Slashdot Mirror


User: ObviousGuy

ObviousGuy's activity in the archive.

Stories
0
Comments
1,718
First seen
Last seen
Profile
(view on slashdot.org)

Comments · 1,718

  1. Re:About a dozen people a year in the UK on Riding the World's Fastest Train @ 500 kph · · Score: 2, Informative
    In Japan they've got a system to discourage jumping onto the tracks.

    Average amount charged by JR to the families of people who commit suicide by jumping in front of a train for clean up and lost revenues: 100 000 000 yen

    It still happens though and makes the evening (always the evening) commute hellish.
  2. Re:Misuse of terms on Using OSS for In-House Tools, Only? · · Score: 1

    Doesn't this all really stem from the FSF's hijacking of the term "Free"? They lay claim to the term and then proceed to distort it to suit their political aims. It's all very disturbing.

    The argument isn't over which license is best, because that can't ever really be resolved as long as people have different conceptions of their needs. The argument is over taking back the term Free from the FSF whose license is decidedly un-Free. It may be Open Source. It may grant many rights to the user. But it doesn't come close to being public domain, the true home of Freedom.

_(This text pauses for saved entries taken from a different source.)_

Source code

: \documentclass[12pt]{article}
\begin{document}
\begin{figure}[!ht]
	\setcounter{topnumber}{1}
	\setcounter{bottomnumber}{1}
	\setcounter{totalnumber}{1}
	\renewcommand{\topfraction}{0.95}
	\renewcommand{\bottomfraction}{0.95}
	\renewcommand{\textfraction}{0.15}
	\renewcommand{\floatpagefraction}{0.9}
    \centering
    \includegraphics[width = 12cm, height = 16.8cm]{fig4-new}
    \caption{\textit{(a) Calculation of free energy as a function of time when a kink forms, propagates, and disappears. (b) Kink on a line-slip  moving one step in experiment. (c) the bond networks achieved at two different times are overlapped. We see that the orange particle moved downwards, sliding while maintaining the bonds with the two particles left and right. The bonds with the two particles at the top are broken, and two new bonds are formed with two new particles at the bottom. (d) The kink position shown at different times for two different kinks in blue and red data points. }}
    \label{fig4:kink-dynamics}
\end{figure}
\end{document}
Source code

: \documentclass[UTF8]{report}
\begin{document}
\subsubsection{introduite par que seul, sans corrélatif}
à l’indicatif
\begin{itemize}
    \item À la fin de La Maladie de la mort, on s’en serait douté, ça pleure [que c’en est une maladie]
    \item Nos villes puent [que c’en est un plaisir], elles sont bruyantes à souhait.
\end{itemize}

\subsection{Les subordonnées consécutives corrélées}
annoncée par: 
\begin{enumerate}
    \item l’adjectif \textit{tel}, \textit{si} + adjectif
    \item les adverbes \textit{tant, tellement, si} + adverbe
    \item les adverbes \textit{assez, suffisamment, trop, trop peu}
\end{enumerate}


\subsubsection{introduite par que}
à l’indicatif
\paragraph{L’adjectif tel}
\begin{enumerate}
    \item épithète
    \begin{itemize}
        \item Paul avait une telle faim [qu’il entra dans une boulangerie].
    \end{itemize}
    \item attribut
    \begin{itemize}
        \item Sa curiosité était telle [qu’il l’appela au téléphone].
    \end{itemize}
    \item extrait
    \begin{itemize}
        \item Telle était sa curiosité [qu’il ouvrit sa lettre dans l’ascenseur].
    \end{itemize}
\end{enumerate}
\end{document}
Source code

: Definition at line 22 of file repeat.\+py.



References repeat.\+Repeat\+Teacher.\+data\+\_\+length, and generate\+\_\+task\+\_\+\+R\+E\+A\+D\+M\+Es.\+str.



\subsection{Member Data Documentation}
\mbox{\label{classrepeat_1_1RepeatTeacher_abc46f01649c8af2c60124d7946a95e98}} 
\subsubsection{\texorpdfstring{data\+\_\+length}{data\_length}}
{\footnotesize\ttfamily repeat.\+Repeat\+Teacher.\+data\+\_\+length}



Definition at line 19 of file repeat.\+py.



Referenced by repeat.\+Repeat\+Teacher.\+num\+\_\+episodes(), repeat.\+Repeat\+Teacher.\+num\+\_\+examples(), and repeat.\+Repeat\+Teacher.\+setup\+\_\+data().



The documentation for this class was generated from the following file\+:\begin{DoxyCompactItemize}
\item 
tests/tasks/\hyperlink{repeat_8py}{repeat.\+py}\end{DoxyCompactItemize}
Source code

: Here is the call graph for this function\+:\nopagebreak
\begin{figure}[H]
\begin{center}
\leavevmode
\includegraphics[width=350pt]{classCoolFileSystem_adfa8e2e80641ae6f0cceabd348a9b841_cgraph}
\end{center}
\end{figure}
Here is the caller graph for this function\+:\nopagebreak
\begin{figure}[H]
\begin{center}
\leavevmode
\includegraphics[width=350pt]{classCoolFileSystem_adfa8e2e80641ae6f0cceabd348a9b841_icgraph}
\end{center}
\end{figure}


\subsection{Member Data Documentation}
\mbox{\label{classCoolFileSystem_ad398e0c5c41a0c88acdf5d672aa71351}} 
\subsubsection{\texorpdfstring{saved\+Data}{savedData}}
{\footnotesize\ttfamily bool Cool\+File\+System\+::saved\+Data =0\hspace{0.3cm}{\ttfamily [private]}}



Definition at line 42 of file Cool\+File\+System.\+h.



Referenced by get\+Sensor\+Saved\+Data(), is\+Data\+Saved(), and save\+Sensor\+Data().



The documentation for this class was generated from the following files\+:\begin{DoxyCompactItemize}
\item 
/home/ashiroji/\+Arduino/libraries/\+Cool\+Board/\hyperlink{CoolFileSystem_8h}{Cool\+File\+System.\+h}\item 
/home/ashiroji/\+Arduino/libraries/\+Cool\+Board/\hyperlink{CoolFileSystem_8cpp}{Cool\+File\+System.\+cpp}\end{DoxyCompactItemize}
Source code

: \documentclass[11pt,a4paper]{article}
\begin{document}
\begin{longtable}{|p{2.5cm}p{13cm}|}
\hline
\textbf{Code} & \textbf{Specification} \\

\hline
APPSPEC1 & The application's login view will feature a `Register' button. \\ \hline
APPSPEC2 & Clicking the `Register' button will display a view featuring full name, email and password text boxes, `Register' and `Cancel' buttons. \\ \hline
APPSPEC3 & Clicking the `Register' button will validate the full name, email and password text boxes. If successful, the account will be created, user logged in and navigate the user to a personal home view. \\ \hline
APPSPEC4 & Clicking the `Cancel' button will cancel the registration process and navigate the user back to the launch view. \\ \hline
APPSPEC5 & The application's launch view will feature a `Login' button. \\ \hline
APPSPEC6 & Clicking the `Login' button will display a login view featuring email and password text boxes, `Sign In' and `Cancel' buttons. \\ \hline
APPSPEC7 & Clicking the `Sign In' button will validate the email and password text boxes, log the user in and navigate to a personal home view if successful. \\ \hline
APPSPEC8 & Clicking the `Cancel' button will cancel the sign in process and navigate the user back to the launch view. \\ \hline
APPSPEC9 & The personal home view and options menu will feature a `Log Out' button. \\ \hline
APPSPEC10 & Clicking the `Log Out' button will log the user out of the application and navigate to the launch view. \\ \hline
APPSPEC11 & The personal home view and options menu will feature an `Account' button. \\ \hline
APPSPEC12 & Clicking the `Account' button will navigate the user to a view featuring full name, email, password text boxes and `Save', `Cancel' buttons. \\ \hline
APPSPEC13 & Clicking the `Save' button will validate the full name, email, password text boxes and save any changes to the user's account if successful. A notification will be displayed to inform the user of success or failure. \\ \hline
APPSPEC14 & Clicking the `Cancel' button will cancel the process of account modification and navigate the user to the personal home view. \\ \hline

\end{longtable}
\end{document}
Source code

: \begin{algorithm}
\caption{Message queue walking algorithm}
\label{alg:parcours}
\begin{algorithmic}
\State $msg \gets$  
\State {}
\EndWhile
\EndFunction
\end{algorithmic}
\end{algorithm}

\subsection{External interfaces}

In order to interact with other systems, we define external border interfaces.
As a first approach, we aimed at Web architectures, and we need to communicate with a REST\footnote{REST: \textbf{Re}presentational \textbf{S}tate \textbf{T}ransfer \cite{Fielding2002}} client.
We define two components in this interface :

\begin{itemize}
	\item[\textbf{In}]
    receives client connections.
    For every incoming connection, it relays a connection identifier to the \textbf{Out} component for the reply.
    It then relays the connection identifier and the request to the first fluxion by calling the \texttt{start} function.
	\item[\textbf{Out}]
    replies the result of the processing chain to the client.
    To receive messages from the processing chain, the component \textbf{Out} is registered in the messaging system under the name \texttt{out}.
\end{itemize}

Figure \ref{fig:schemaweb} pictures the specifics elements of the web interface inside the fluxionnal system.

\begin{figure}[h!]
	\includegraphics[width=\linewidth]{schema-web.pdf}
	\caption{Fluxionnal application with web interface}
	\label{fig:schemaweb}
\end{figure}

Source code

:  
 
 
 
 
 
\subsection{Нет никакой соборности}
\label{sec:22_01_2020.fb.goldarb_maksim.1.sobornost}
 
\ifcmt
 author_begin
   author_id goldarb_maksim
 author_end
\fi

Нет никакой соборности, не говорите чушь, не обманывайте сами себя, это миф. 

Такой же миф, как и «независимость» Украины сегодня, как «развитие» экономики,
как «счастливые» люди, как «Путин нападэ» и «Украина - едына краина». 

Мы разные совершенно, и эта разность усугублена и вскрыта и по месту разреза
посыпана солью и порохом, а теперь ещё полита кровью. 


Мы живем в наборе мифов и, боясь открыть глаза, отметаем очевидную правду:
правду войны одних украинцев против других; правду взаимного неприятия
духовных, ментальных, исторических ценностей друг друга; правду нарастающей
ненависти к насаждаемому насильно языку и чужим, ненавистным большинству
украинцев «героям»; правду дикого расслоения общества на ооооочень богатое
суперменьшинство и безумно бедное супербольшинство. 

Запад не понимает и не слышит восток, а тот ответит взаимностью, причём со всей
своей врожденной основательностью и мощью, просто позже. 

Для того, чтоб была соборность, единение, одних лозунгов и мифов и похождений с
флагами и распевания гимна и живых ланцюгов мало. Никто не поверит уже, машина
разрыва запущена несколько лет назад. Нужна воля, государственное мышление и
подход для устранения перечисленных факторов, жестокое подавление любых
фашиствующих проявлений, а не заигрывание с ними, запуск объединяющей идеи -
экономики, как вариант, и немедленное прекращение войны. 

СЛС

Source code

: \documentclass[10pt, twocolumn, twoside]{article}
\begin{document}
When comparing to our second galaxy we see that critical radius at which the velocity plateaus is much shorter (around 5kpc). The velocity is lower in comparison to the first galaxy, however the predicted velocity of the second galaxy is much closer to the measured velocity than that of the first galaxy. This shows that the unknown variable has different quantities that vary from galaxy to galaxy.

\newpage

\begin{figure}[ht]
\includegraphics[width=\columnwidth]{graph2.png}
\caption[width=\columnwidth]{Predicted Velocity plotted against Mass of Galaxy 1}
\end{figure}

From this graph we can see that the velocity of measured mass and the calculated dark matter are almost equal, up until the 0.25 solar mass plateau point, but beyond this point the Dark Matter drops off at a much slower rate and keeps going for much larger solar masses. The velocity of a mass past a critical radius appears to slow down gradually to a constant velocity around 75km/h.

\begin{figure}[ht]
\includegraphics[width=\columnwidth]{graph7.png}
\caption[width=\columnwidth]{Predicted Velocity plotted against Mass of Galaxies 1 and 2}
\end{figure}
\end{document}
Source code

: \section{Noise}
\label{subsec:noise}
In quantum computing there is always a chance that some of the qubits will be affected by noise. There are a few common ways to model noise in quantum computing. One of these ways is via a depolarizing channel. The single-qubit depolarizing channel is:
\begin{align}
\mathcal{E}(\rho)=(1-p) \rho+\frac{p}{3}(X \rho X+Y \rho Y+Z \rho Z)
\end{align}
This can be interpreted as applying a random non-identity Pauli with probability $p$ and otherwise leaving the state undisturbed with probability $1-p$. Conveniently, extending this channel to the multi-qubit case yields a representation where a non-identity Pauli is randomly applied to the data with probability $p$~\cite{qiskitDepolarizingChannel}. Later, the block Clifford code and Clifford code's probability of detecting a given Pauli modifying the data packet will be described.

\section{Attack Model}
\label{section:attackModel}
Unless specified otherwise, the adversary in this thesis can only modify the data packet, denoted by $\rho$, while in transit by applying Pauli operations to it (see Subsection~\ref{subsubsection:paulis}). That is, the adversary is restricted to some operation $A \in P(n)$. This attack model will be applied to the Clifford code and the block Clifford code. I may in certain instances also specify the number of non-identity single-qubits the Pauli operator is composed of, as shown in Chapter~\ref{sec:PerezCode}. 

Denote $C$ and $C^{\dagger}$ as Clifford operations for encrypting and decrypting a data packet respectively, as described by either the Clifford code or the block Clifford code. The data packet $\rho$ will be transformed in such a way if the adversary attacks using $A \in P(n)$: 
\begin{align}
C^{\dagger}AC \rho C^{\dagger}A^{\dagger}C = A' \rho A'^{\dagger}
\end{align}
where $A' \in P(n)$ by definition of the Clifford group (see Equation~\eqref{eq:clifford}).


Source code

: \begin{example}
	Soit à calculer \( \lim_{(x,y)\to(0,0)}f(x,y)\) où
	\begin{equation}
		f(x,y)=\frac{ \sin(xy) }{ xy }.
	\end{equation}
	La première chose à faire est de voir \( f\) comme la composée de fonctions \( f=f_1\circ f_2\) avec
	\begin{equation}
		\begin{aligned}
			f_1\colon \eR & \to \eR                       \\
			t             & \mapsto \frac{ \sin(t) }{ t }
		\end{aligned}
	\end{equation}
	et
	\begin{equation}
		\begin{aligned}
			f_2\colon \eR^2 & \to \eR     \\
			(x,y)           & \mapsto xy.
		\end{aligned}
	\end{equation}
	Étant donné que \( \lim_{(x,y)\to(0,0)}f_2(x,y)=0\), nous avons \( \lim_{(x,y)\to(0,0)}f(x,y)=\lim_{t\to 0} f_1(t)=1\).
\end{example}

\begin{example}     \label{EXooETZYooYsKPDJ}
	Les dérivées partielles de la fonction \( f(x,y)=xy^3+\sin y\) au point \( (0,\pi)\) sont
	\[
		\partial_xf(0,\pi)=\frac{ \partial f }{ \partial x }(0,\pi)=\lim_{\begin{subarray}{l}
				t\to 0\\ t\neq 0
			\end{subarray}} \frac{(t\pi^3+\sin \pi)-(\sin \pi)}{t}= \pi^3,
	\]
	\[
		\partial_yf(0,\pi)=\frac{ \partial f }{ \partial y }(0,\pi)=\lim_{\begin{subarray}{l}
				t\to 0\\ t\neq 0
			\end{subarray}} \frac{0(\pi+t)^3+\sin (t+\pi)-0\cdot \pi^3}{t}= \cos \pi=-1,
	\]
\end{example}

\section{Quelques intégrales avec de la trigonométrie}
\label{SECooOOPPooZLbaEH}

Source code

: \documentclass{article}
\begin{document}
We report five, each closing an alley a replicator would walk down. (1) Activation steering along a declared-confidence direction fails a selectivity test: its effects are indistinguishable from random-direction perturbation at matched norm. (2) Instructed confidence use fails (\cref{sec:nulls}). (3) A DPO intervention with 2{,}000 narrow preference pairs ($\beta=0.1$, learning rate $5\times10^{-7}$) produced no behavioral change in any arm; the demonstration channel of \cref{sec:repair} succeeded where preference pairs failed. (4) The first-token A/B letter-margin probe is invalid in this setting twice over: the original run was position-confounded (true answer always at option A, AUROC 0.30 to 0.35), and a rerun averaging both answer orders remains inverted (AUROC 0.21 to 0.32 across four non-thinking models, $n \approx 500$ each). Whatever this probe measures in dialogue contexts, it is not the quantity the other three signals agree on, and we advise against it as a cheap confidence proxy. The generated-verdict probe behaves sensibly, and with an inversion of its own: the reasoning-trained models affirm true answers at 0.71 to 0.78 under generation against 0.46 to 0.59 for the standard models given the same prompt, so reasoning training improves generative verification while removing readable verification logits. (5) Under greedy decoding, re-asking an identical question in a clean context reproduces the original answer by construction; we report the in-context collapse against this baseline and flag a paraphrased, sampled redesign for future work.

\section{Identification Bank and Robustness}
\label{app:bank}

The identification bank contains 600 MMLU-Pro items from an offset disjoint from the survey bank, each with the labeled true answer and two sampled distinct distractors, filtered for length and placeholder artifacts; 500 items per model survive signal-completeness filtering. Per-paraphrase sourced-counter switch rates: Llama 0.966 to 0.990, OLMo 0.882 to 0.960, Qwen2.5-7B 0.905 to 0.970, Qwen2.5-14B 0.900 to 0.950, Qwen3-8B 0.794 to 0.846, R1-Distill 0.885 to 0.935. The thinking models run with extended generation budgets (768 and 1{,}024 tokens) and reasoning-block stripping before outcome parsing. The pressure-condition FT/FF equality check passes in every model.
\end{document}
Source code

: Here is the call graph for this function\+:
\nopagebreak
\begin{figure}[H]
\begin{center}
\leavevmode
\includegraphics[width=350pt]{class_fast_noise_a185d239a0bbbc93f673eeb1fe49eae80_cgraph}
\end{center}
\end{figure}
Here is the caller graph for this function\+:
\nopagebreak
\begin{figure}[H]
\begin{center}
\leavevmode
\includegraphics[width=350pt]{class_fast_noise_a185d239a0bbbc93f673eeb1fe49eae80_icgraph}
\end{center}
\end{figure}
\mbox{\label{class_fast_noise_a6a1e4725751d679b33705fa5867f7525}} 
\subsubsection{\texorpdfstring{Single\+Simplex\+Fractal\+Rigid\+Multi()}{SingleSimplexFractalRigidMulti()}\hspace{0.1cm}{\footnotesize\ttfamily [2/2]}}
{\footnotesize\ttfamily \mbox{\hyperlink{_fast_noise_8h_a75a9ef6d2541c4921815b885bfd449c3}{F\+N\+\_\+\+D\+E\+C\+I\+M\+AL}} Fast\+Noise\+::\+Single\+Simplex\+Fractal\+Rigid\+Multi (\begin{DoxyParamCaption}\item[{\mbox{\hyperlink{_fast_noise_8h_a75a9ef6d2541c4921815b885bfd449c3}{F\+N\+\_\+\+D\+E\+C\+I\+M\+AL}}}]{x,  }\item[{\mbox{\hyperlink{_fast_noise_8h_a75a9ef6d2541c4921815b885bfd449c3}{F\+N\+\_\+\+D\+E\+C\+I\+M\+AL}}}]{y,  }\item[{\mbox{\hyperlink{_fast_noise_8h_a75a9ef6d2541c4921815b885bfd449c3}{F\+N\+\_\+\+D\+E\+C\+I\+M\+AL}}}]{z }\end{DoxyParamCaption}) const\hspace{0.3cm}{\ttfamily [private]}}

    That's why the BSD zealots are so loud on this issue. The BSD license is about as close as you can come to declaring a work public domain without giving up copyright. The Artistic License was like this too, but sadly it has been rewritten to line up nicely with the GPL and has lost all its attraction.

  3. Re:City Transit.. on Riding the World's Fastest Train @ 500 kph · · Score: 1

    A subway system would be awesome, but very expensive.

    Put in a couple lines connecting Eastside and Seattle, one under 520, the other under I-90. Add a couple of loops that criss-cross each side, and one line from Redmond to Mukilteo through Kenmore/Bothell, and another through Tukwila/Skyway, and pull it all together with large underground hubs in downtown Seattle and Bellevue.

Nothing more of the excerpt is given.